GIVEN RECORDS below:

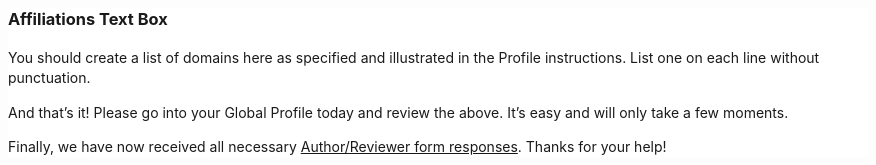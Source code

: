 ### Affiliations Text Box

You should create a list of domains here as specified and illustrated in the Profile instructions.  List one on each line without punctuation.

And that’s it!  Please go into your Global Profile today and review the above.  It’s easy and will only take a few moments.  

Finally, we have now received all necessary [Author/Reviewer form responses](https://forms.office.com/Pages/DesignPage.aspx#Analysis=true&FormId=9028kaqAQ0OMdrEjlJf7WV1_1tZ1K-JCmL49YyhKe89UQTczV0xMNVhZSzhaWjVaNzJIS0U2MzNXUy4u&Preview=%7B%22PreviousTopView%22%3A%22None%22%7D&Token=f728796e868d4d03a5b76a90c8be4c95&TopView=Preview).  Thanks for your help!


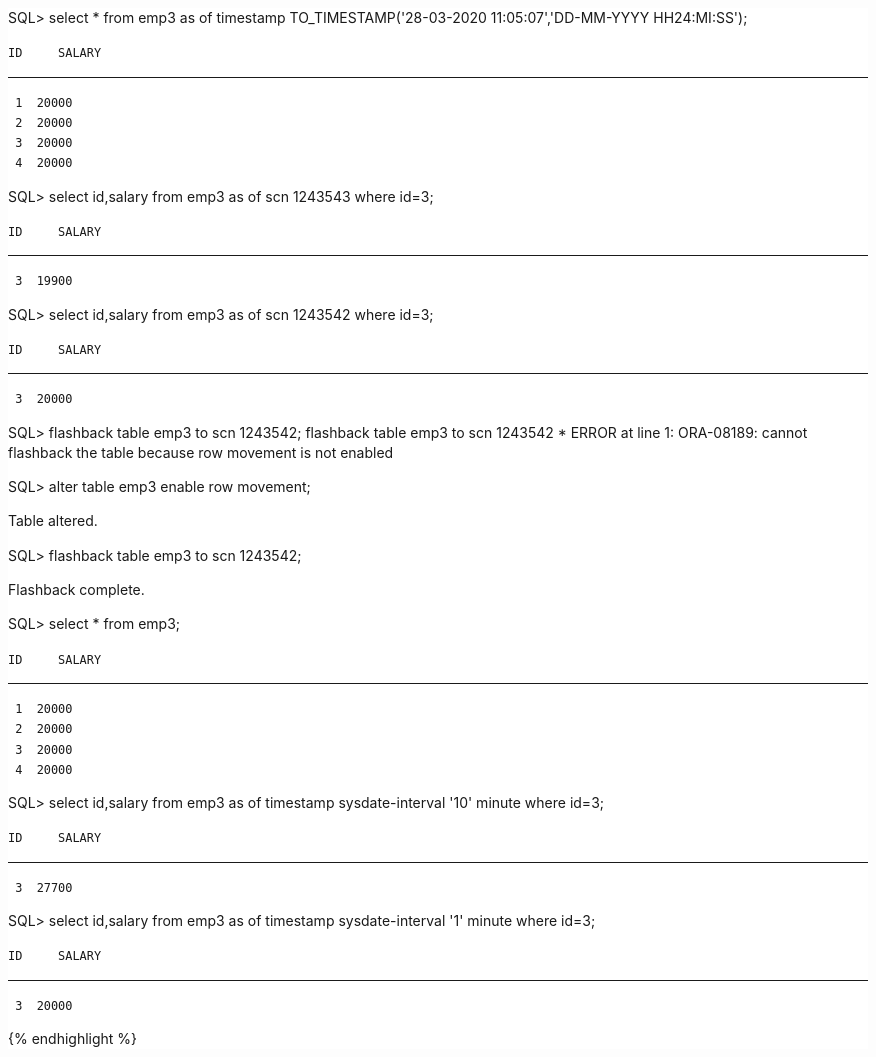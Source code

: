 
SQL> select * from emp3 as of timestamp TO_TIMESTAMP('28-03-2020 11:05:07','DD-MM-YYYY HH24:MI:SS');

	ID     SALARY
---------- ----------
	 1	20000
	 2	20000
	 3	20000
	 4	20000

SQL> select id,salary from emp3 as of scn 1243543 where id=3;

	ID     SALARY
---------- ----------
	 3	19900

SQL> select id,salary from emp3 as of scn 1243542 where id=3;

	ID     SALARY
---------- ----------
	 3	20000

SQL> flashback table emp3 to scn 1243542;
flashback table emp3 to scn 1243542
                *
ERROR at line 1:
ORA-08189: cannot flashback the table because row movement is not enabled

SQL> alter table emp3 enable row movement;

Table altered.

SQL> flashback table emp3 to scn 1243542;

Flashback complete.

SQL> select * from emp3;

	ID     SALARY
---------- ----------
	 1	20000
	 2	20000
	 3	20000
	 4	20000

SQL> select id,salary from emp3 as of timestamp sysdate-interval '10' minute where id=3;

	ID     SALARY
---------- ----------
	 3	27700

SQL> select id,salary from emp3 as of timestamp sysdate-interval '1' minute where id=3;

	ID     SALARY
---------- ----------
	 3	20000

{% endhighlight %}
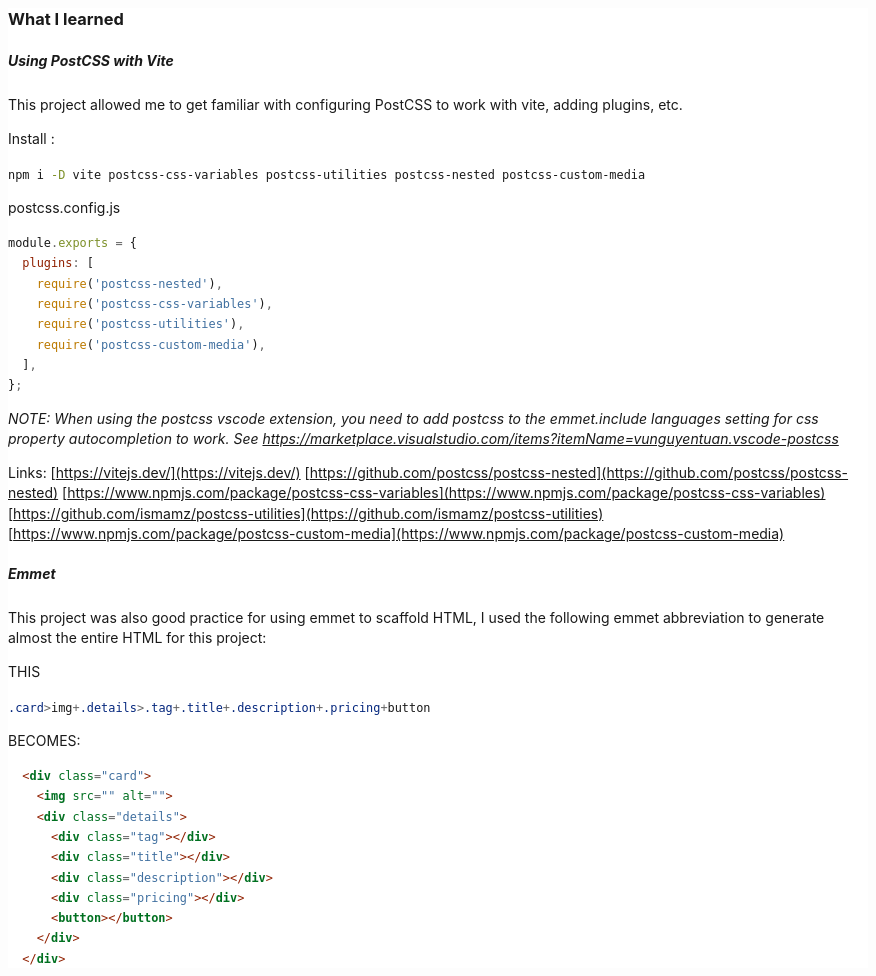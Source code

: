 ### What I learned

##### Using PostCSS with Vite
This project allowed me to get familiar with configuring PostCSS to work with vite, adding plugins, etc.

Install :
```sh
npm i -D vite postcss-css-variables postcss-utilities postcss-nested postcss-custom-media
```

postcss.config.js

```js
module.exports = {
  plugins: [
    require('postcss-nested'),
    require('postcss-css-variables'),
    require('postcss-utilities'),
    require('postcss-custom-media'),
  ],
};
```

*NOTE: When using the postcss vscode extension, you need to add postcss to the emmet.include languages setting for css property autocompletion to work. See https://marketplace.visualstudio.com/items?itemName=vunguyentuan.vscode-postcss*

Links:
[https://vitejs.dev/](https://vitejs.dev/)
[https://github.com/postcss/postcss-nested](https://github.com/postcss/postcss-nested)
[https://www.npmjs.com/package/postcss-css-variables](https://www.npmjs.com/package/postcss-css-variables)
[https://github.com/ismamz/postcss-utilities](https://github.com/ismamz/postcss-utilities)
[https://www.npmjs.com/package/postcss-custom-media](https://www.npmjs.com/package/postcss-custom-media)

##### Emmet
This project was also good practice for using emmet to scaffold HTML, I used the following emmet abbreviation to generate almost the entire HTML for this project:

THIS
```css
.card>img+.details>.tag+.title+.description+.pricing+button
```

BECOMES:
```html
  <div class="card">
    <img src="" alt="">
    <div class="details">
      <div class="tag"></div>
      <div class="title"></div>
      <div class="description"></div>
      <div class="pricing"></div>
      <button></button>
    </div>
  </div>
```
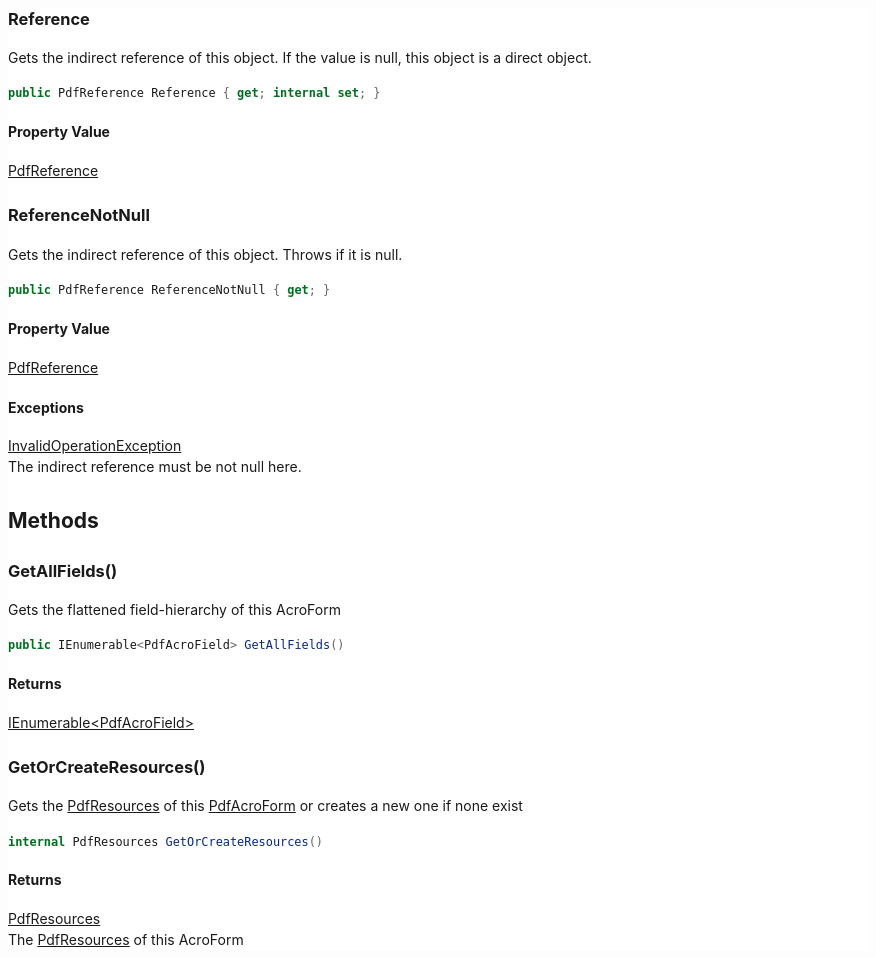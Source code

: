 ### **Reference**

Gets the indirect reference of this object. If the value is null, this object is a direct object.

```csharp
public PdfReference Reference { get; internal set; }
```

#### Property Value

[PdfReference](./pdfsharp.pdf.advanced.pdfreference)<br>

### **ReferenceNotNull**

Gets the indirect reference of this object. Throws if it is null.

```csharp
public PdfReference ReferenceNotNull { get; }
```

#### Property Value

[PdfReference](./pdfsharp.pdf.advanced.pdfreference)<br>

#### Exceptions

[InvalidOperationException](https://docs.microsoft.com/en-us/dotnet/api/system.invalidoperationexception)<br>
The indirect reference must be not null here.

## Methods

### **GetAllFields()**

Gets the flattened field-hierarchy of this AcroForm

```csharp
public IEnumerable<PdfAcroField> GetAllFields()
```

#### Returns

[IEnumerable&lt;PdfAcroField&gt;](https://docs.microsoft.com/en-us/dotnet/api/system.collections.generic.ienumerable-1)<br>

### **GetOrCreateResources()**

Gets the [PdfResources](./pdfsharp.pdf.advanced.pdfresources) of this [PdfAcroForm](./pdfsharp.pdf.acroforms.pdfacroform) or creates a new one if none exist

```csharp
internal PdfResources GetOrCreateResources()
```

#### Returns

[PdfResources](./pdfsharp.pdf.advanced.pdfresources)<br>
The [PdfResources](./pdfsharp.pdf.advanced.pdfresources) of this AcroForm
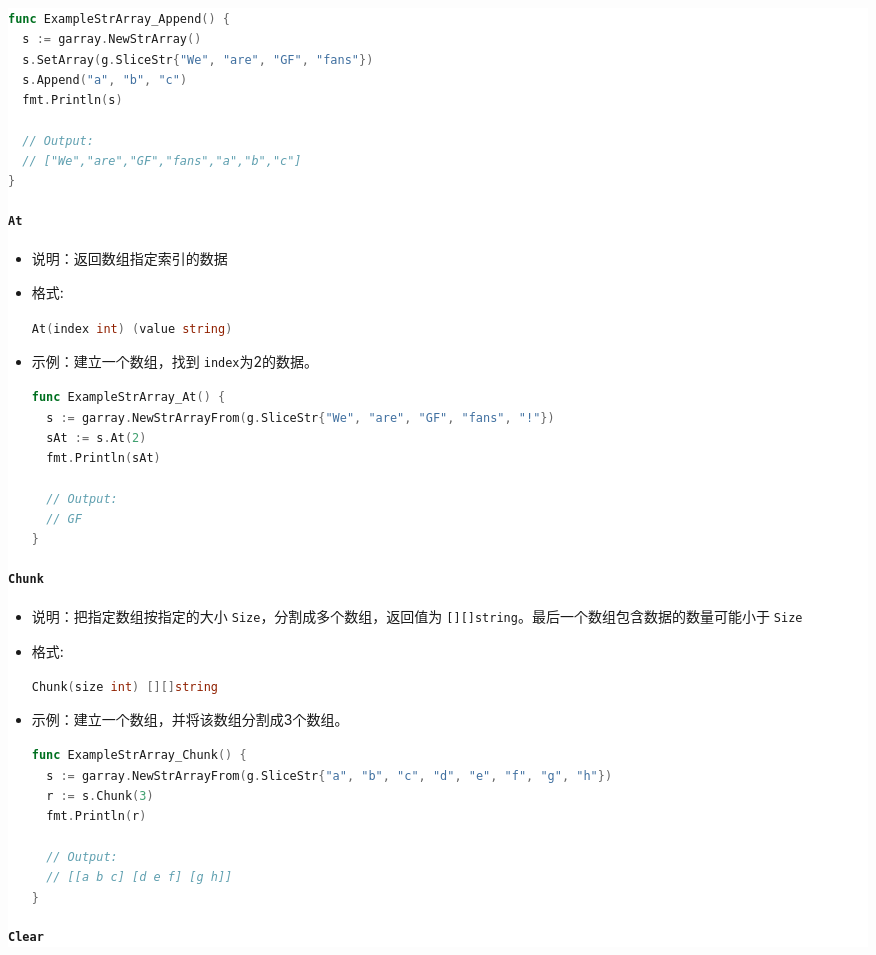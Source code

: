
   ```go
  func ExampleStrArray_Append() {
  	s := garray.NewStrArray()
  	s.SetArray(g.SliceStr{"We", "are", "GF", "fans"})
  	s.Append("a", "b", "c")
  	fmt.Println(s)

  	// Output:
  	// ["We","are","GF","fans","a","b","c"]
  }
  ```

#### `At`

* 说明：返回数组指定索引的数据
* 格式:

  ```go
  At(index int) (value string)
  ```
* 示例：建立一个数组，找到 `index`为2的数据。

  ```go
  func ExampleStrArray_At() {
  	s := garray.NewStrArrayFrom(g.SliceStr{"We", "are", "GF", "fans", "!"})
  	sAt := s.At(2)
  	fmt.Println(sAt)

  	// Output:
  	// GF
  }
  ```

#### `Chunk`

* 说明：把指定数组按指定的大小 `Size`，分割成多个数组，返回值为 `[][]string`。最后一个数组包含数据的数量可能小于 `Size`
* 格式:

  ```go
  Chunk(size int) [][]string
  ```
* 示例：建立一个数组，并将该数组分割成3个数组。

  ```go
  func ExampleStrArray_Chunk() {
  	s := garray.NewStrArrayFrom(g.SliceStr{"a", "b", "c", "d", "e", "f", "g", "h"})
  	r := s.Chunk(3)
  	fmt.Println(r)

  	// Output:
  	// [[a b c] [d e f] [g h]]
  }
  ```

#### `Clear`
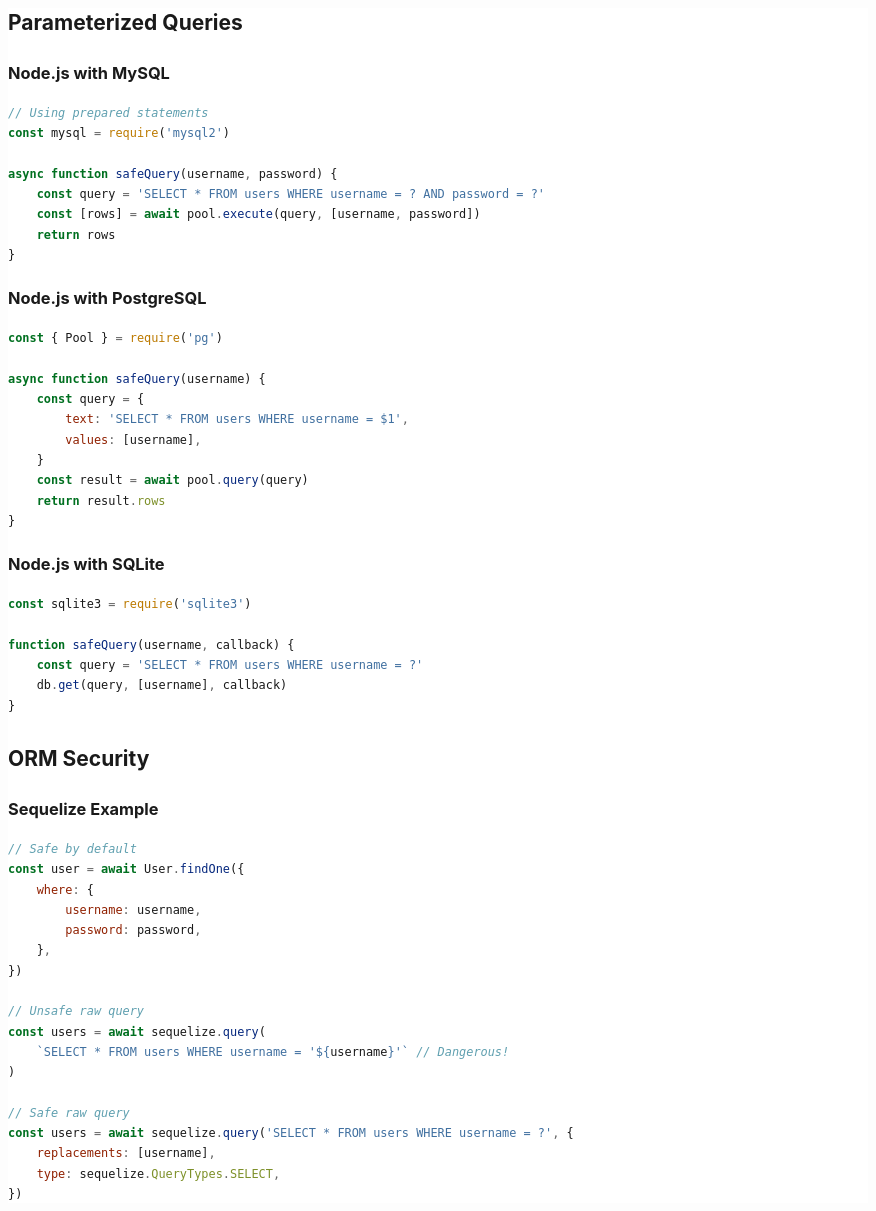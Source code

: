 ## Parameterized Queries

### Node.js with MySQL

```javascript
// Using prepared statements
const mysql = require('mysql2')

async function safeQuery(username, password) {
    const query = 'SELECT * FROM users WHERE username = ? AND password = ?'
    const [rows] = await pool.execute(query, [username, password])
    return rows
}
```

### Node.js with PostgreSQL

```javascript
const { Pool } = require('pg')

async function safeQuery(username) {
    const query = {
        text: 'SELECT * FROM users WHERE username = $1',
        values: [username],
    }
    const result = await pool.query(query)
    return result.rows
}
```

### Node.js with SQLite

```javascript
const sqlite3 = require('sqlite3')

function safeQuery(username, callback) {
    const query = 'SELECT * FROM users WHERE username = ?'
    db.get(query, [username], callback)
}
```

## ORM Security

### Sequelize Example

```javascript
// Safe by default
const user = await User.findOne({
    where: {
        username: username,
        password: password,
    },
})

// Unsafe raw query
const users = await sequelize.query(
    `SELECT * FROM users WHERE username = '${username}'` // Dangerous!
)

// Safe raw query
const users = await sequelize.query('SELECT * FROM users WHERE username = ?', {
    replacements: [username],
    type: sequelize.QueryTypes.SELECT,
})
```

End of GIVEN RECORDS.

## REQUIRED ACTION
Return every line above in which the string "SliceStr" occurs.

## OUTPUT BELOW
  	s.SetArray(g.SliceStr{"We", "are", "GF", "fans"})
  	s := garray.NewStrArrayFrom(g.SliceStr{"We", "are", "GF", "fans", "!"})
  	s := garray.NewStrArrayFrom(g.SliceStr{"a", "b", "c", "d", "e", "f", "g", "h"})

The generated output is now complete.